Unsecured Loans: Know Your Facts Before Applying

By Sharon Secor,
LendersMark.org Staff Writer

When deciding on what type of loan you’d like to apply for, knowing your facts is essential to making the best financial choice for you. When shopping for the right loan for you, you’ll see that there are a variety of different types, as well as an assortment of term, conditions and interest rates, all of which will affect exactly how much the loan will cost you in the end. Among these different types of loan options is the unsecured loan, which – depending on the amount and specific circumstances – can be the right choice for you.

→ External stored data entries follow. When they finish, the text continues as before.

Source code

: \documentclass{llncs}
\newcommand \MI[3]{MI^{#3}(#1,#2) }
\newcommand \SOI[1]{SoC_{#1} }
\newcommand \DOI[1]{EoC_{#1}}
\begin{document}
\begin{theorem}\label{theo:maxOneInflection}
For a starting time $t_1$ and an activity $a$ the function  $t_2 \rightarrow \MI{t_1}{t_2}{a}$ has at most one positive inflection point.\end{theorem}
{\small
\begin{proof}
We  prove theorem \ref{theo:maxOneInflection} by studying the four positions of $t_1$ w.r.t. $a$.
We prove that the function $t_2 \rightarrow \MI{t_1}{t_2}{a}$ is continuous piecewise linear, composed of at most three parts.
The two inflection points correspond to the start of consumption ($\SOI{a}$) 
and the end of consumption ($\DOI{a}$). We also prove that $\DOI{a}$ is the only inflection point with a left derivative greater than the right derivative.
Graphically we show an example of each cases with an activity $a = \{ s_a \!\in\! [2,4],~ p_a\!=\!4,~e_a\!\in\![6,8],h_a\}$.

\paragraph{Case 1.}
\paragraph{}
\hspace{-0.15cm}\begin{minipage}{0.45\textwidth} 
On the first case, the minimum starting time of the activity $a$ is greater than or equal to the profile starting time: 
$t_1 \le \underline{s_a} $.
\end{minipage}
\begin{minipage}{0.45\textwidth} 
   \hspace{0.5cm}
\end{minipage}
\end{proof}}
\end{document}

Understand The Term: What It Means When a Loan is Unsecured

The phrase unsecured loan is fairly self-explanatory, as many of the most common loans involve collateral of some sort. For example, with a mortgage, the debt is secured by the property, which serves as collateral. If the debt is defaulted upon, then the lender can take possession of the collateral – the property – and sell it to recoup as much of the outstanding debt as possible. Thus, an unsecured loan is one that is not secured by collateral, but rather is extended upon the signed promise of the borrower to payaccording to specific terms, rates and schedule.

Types of Unsecured Loans

There are a few general types of unsecured loans, and the amount borrowed can range from comparatively small amounts to -- for those with a reliable, good credit history – a pretty significant amount of money. While good credit does have a role in the terms and conditions of unsecured loans, even with bad credit or no credit, it is possible to get an unsecured loan.

When it comes to fairly small amounts of money, one of the more common types of unsecured loan is what is commonly called a payday loan. The laws governing these loans do differ from state to state, as well as internationally. However, there are general facts that do hold true for all payday loans. These typically range from $100 to $1500 and come with a high rate of interest, as they are not secured by collateral. They are often expected to be paid back with the borrowers next paycheck, as these are short-term loans.

Other types of unsecured loans can be obtained through a bank. These include outright cash loans, secured with a signature on a formal document promising to repay the debt via a repayment schedule. A line of credit is another type. Sometimes, this doesn’t come with a set repayment schedule for the full balance, though, like a credit card, a minimum payment is expected to be made at regular intervals.

Costs Associated With Unsecured Loans

The primary cost associated with choosing an unsecured loan is that they usually do come with a higher rate of interest. However, because the debt is not secured by collateral, this is fair – when the rates are not excessive – because the lender is taking a greater risk. The higher rate of interest doesn’t necessarily make an unsecured loan a bad choice, as sometimes that bit extra is worth the convenience. There is often a great deal less red tape to deal with when getting an unsecured loan, as the process is more streamlined, and sometimes there are situations where that can be useful. This is a choice that should be determined by the individual set of circumstances and how quickly the loan is expected to be paid off.

As with any financial decision, it is important to get the facts and run the numbers before making a final decision. Unsecured loans can be the right move in many circumstances when used responsibly by an informed borrower.